そうなると残るはマリア・カロリーナ姫とマリア・アントーニア姫の二人のみ。
カロリーナ姫は聡明という評判が高く、アントーニア姫はその美貌が知れ渡っていた。
とはいえそれは外交官であるプラズランだからこそ知ることが出来る類のものだった。
どこからその情報を手に入れたのか。
プラズランは内心動揺していた。
「………そのためにも、この手紙をカロリーヌ殿下にお届けしたいのですが…」
プラズランは動揺を表に見せず王太子の手紙を受け取った。
「………このプラズラン、殿下の手腕に深く公感服いたしました。必ずや吉報をお届けいたしましょうぞ」
「………公のお力添えに感謝いたします」
プラズランは太子の手腕に脱帽していた。
婚約者候補同士が手紙のやりとりをしているということが公に知れれば、もはや交渉を反故にすることは難しい。

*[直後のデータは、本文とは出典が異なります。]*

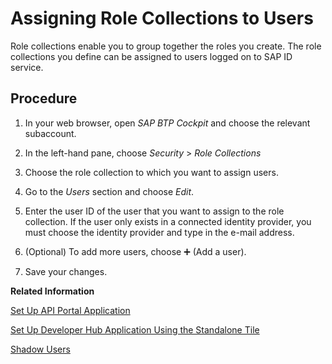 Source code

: <!-- loio80bb02ed7bf34570b7e8b3ad01aa9ad3 -->

<link rel="stylesheet" type="text/css" href="../../css/sap-icons.css"/>

# Assigning Role Collections to Users

Role collections enable you to group together the roles you create. The role collections you define can be assigned to users logged on to SAP ID service.



## Procedure

1.  In your web browser, open *SAP BTP Cockpit* and choose the relevant subaccount.

2.  In the left-hand pane, choose *Security* \> *Role Collections*

3.  Choose the role collection to which you want to assign users.

4.  Go to the *Users* section and choose *Edit*.

5.  Enter the user ID of the user that you want to assign to the role collection. If the user only exists in a connected identity provider, you must choose the identity provider and type in the e-mail address.

6.  \(Optional\) To add more users, choose :heavy_plus_sign: \(Add a user\).

7.  Save your changes.


**Related Information**  


[Set Up API Portal Application](set-up-api-portal-application-29c281b.md "To create APIs, products, import policy templates, and view applications, set up the API portal application.")

[Set Up Developer Hub Application Using the Standalone Tile](set-up-developer-hub-application-using-the-standalone-tile-80c0519.md "To discover, consume and monitor API from a centralized API catalog, set up the Developer Hub application.")

[Shadow Users](shadow-users-a0f5fe5.md "Whenever a user authenticates at an application in your subaccount using any identity provider, it’s essential that user-related data provided by the identity provider is stored in the form of shadow users.")

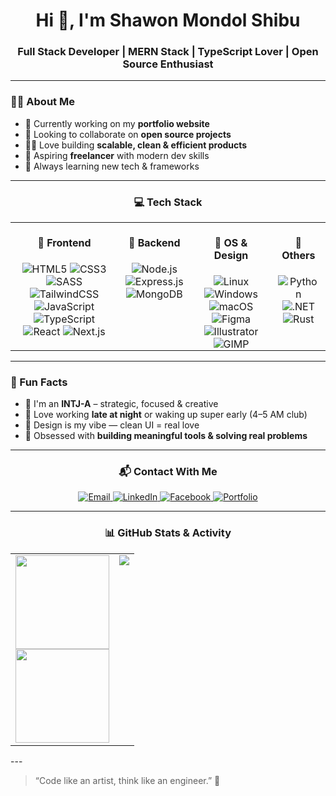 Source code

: <h1 align="center">Hi 👋, I'm Shawon Mondol Shibu</h1>
<h3 align="center">Full Stack Developer | MERN Stack | TypeScript Lover | Open Source Enthusiast</h3>

---

### 🧑‍💻 About Me

- 🔭 Currently working on my **portfolio website**
- 🤝 Looking to collaborate on **open source projects**
- 👨‍💻 Love building **scalable, clean & efficient products**
- 💼 Aspiring **freelancer** with modern dev skills
- 🧠 Always learning new tech & frameworks

---

<h3 align="center">💻 Tech Stack</h3>

<div align="center">

  <table>
    <tr>
      <!-- 🧠 Frontend -->
      <td valign="top" align="center" style="padding: 0 10px;">
        <h4>🧠 Frontend</h4>
        <img src="https://img.shields.io/badge/HTML5-E34F26?style=flat&logo=html5&logoColor=white" alt="HTML5"/>
        <img src="https://img.shields.io/badge/CSS3-1572B6?style=flat&logo=css3&logoColor=white" alt="CSS3"/>
        <img src="https://img.shields.io/badge/SASS-CC6699?style=flat&logo=sass&logoColor=white" alt="SASS"/>
        <img src="https://img.shields.io/badge/TailwindCSS-38B2AC?style=flat&logo=tailwind-css&logoColor=white" alt="TailwindCSS"/>
        <img src="https://img.shields.io/badge/JavaScript-F7DF1E?style=flat&logo=javascript&logoColor=black" alt="JavaScript"/>
        <img src="https://img.shields.io/badge/TypeScript-3178C6?style=flat&logo=typescript&logoColor=white" alt="TypeScript"/>
        <img src="https://img.shields.io/badge/React-20232A?style=flat&logo=react&logoColor=61DAFB" alt="React"/>
        <img src="https://img.shields.io/badge/Next.js-000000?style=flat&logo=nextdotjs&logoColor=white" alt="Next.js"/>
      </td>
      <!-- 🧰 Backend -->
      <td valign="top" align="center" style="padding: 0 10px;">
        <h4>🧰 Backend</h4>
        <img src="https://img.shields.io/badge/Node.js-339933?style=flat&logo=nodedotjs&logoColor=white" alt="Node.js"/>
        <img src="https://img.shields.io/badge/Express.js-000000?style=flat&logo=express&logoColor=white" alt="Express.js"/>
        <img src="https://img.shields.io/badge/MongoDB-47A248?style=flat&logo=mongodb&logoColor=white" alt="MongoDB"/>
      </td>
      <!-- 🎨 OS & Design -->
      <td valign="top" align="center" style="padding: 0 10px;">
        <h4>🎨 OS & Design</h4>
        <img src="https://img.shields.io/badge/Linux-FCC624?style=flat&logo=linux&logoColor=black" alt="Linux"/>
        <img src="https://img.shields.io/badge/Windows-0078D6?style=flat&logo=windows&logoColor=white" alt="Windows"/>
        <img src="https://img.shields.io/badge/macOS-000000?style=flat&logo=apple&logoColor=white" alt="macOS"/>
        <img src="https://img.shields.io/badge/Figma-F24E1E?style=flat&logo=figma&logoColor=white" alt="Figma"/>
        <img src="https://img.shields.io/badge/Illustrator-FF9A00?style=flat&logo=adobeillustrator&logoColor=white" alt="Illustrator"/>
        <img src="https://img.shields.io/badge/GIMP-5C5543?style=flat&logo=gimp&logoColor=white" alt="GIMP"/>
      </td>
      <!-- 🧪 Others -->
      <td valign="top" align="center" style="padding: 0 10px;">
        <h4>🧪 Others</h4>
        <img src="https://img.shields.io/badge/Python-3776AB?style=flat&logo=python&logoColor=white" alt="Python"/>
        <img src="https://img.shields.io/badge/.NET-512BD4?style=flat&logo=dotnet&logoColor=white" alt=".NET"/>
        <img src="https://img.shields.io/badge/Rust-000000?style=flat&logo=rust&logoColor=white" alt="Rust"/>
      </td>
    </tr>
  </table>

</div>

---

### 🧩 Fun Facts

- 🧠 I'm an **INTJ-A** – strategic, focused & creative
- 🌙 Love working **late at night** or waking up super early (4–5 AM club)
- 🎨 Design is my vibe — clean UI = real love
- 🔧 Obsessed with **building meaningful tools & solving real problems**

---
<div align="center">
<h3 align="center">📬 Contact With Me</h3>

<div align="center">
  <a href="mailto:shawonmondol72@gmail.com" target="_blank">
    <img src="https://img.shields.io/badge/Gmail-D14836?style=for-the-badge&logo=gmail&logoColor=white" alt="Email"/>
  </a>
  <a href="https://www.linkedin.com/in/shawon-mondol-142302294" target="_blank">
    <img src="https://img.shields.io/badge/LinkedIn-0A66C2?style=for-the-badge&logo=linkedin&logoColor=white" alt="LinkedIn"/>
  </a>
  <a href="https://www.facebook.com/shawon.mondol.797" target="_blank">
    <img src="https://img.shields.io/badge/Facebook-1877F2?style=for-the-badge&logo=facebook&logoColor=white" alt="Facebook"/>
  </a>
  <a href="https://shawon-portfolio-self.vercel.app" target="_blank">
    <img src="https://img.shields.io/badge/Portfolio-000000?style=for-the-badge&logo=vercel&logoColor=white" alt="Portfolio"/>
  </a>
</div>

---

<h3 align="center">📊 GitHub Stats & Activity</h3>

<table align="center">
  <tr>
    <td align="center" valign="top">
      <a href="https://github.com/shibu72">
        <img height="150" src="https://github-readme-stats.vercel.app/api?username=shibu72&show_icons=true&theme=dark" />
      </a>
      <br/>
      <a href="https://github.com/shibu72">
        <img height="150" src="https://github-readme-streak-stats.herokuapp.com/?user=shibu72&theme=dark" />
      </a>
    </td>
    <td align="center" valign="top">
      <a href="https://github.com/shibu72">
        <img src="https://github-readme-stats.vercel.app/api/top-langs/?username=shibu72&layout=compact&theme=dark" />
      </a>
    </td>
  </tr>
</table>
</div>
---

> “Code like an artist, think like an engineer.” 🎯
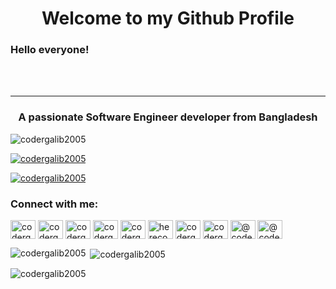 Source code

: <div>
     <h1 align="center" >Welcome to my Github Profile</h1>
     <h3>Hello everyone!</h3>
</div>  


 <br/>
<br/>
<hr/>
<h3 align="center">A passionate Software Engineer developer from Bangladesh</h3>

<p align="left"> <img src="https://komarev.com/ghpvc/?username=codergalib2005&label=Profile%20views&color=0e75b6&style=flat" alt="codergalib2005" /> </p>

<p align="left"> <a href="https://github.com/ryo-ma/github-profile-trophy"><img src="https://github-profile-trophy.vercel.app/?username=codergalib2005" alt="codergalib2005" /></a> </p>

<p align="left"> <a href="https://twitter.com/codergalib2005" target="blank"><img src="https://img.shields.io/twitter/follow/codergalib2005?logo=twitter&style=for-the-badge" alt="codergalib2005" /></a> </p>


<h3 align="left">Connect with me:</h3>
<p align="left">
<a href="https://codepen.io/codergalib2005" target="blank"><img align="center" src="https://raw.githubusercontent.com/rahuldkjain/github-profile-readme-generator/master/src/images/icons/Social/codepen.svg" alt="codergalib2005" height="30" width="40" /></a>
<a href="https://dev.to/codergalib2005" target="blank"><img align="center" src="https://raw.githubusercontent.com/rahuldkjain/github-profile-readme-generator/master/src/images/icons/Social/devto.svg" alt="codergalib2005" height="30" width="40" /></a>
<a href="https://twitter.com/codergalib2005" target="blank"><img align="center" src="https://raw.githubusercontent.com/rahuldkjain/github-profile-readme-generator/master/src/images/icons/Social/twitter.svg" alt="codergalib2005" height="30" width="40" /></a>
<a href="https://linkedin.com/in/codergalib2005" target="blank"><img align="center" src="https://raw.githubusercontent.com/rahuldkjain/github-profile-readme-generator/master/src/images/icons/Social/linked-in-alt.svg" alt="codergalib" height="30" width="40" /></a>
<a href="https://codesandbox.com/codergalib2005" target="blank"><img align="center" src="https://raw.githubusercontent.com/rahuldkjain/github-profile-readme-generator/master/src/images/icons/Social/codesandbox.svg" alt="codergalib2005" height="30" width="40" /></a>
<a href="https://fb.com/herecodergalib2005" target="blank"><img align="center" src="https://raw.githubusercontent.com/rahuldkjain/github-profile-readme-generator/master/src/images/icons/Social/facebook.svg" alt="herecodergalib2005" height="30" width="40" /></a>
<a href="https://instagram.com/codergalib2005" target="blank"><img align="center" src="https://raw.githubusercontent.com/rahuldkjain/github-profile-readme-generator/master/src/images/icons/Social/instagram.svg" alt="codergalib2005" height="30" width="40" /></a>
<a href="https://dribbble.com/codergalib2005" target="blank"><img align="center" src="https://raw.githubusercontent.com/rahuldkjain/github-profile-readme-generator/master/src/images/icons/Social/dribbble.svg" alt="codergalib2005" height="30" width="40" /></a>
<a href="https://hashnode.com/@codergalib2005" target="blank"><img align="center" src="https://raw.githubusercontent.com/rahuldkjain/github-profile-readme-generator/master/src/images/icons/Social/hashnode.svg" alt="@codergalib2005" height="30" width="40" /></a>
<a href="https://medium.com/@codergalib" target="blank"><img align="center" src="https://raw.githubusercontent.com/rahuldkjain/github-profile-readme-generator/master/src/images/icons/Social/medium.svg" alt="@codergalib" height="30" width="40" /></a>
</p>

<p><img align="left" src="https://github-readme-stats.vercel.app/api/top-langs?username=codergalib2005&show_icons=true&locale=en&layout=compact" alt="codergalib2005" /></p>

<p>&nbsp;<img align="center" src="https://github-readme-stats.vercel.app/api?username=codergalib2005&show_icons=true&locale=en" alt="codergalib2005" /></p>

<p><img align="center" src="https://github-readme-streak-stats.herokuapp.com/?user=codergalib2005&" alt="codergalib2005" /></p>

「殿下におかれては何卒末永くおつきあいくださいますよう………」
プラズラン公は王太子に恩を売ることの重要さを認識した。
ここまで優秀、かつ狡猾な人間が即位した暁には、古い重臣たちはほぼ間違いなく失脚するであろう。
さらに、自分は今失脚しそうなのだ。
政権運営に参加し続けるためにも、老後を安全に暮らすためにも、王太子とのパイプを作っておかなければならない。